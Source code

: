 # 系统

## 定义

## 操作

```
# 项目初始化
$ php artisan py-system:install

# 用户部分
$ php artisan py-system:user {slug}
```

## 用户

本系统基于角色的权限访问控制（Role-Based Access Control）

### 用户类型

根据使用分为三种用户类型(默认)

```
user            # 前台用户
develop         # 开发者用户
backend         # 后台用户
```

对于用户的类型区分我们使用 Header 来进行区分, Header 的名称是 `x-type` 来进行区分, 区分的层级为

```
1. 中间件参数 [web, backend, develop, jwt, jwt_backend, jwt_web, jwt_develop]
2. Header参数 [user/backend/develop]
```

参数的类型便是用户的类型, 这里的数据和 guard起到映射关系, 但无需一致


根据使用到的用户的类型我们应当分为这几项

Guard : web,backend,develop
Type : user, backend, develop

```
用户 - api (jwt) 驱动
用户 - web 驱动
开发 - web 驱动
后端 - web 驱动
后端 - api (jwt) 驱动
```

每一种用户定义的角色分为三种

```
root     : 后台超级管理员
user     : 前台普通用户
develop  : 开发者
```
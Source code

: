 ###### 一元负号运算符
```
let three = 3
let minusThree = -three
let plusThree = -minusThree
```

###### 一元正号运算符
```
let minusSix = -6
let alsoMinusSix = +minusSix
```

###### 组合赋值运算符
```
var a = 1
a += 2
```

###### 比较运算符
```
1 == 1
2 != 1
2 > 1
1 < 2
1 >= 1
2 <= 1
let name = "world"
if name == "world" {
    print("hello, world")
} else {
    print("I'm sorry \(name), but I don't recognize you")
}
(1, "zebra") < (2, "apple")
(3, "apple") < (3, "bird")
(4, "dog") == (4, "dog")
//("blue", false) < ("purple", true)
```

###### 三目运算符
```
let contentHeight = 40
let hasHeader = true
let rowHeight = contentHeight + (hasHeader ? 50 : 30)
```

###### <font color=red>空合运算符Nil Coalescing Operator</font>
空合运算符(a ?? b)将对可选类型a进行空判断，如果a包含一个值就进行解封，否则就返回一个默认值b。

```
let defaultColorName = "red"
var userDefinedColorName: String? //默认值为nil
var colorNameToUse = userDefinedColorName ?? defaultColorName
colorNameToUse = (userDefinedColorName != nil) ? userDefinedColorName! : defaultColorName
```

+++++

Task objective: Scan the records above and count the lines that contain "minusThree". No text besides the count.

Reply: 2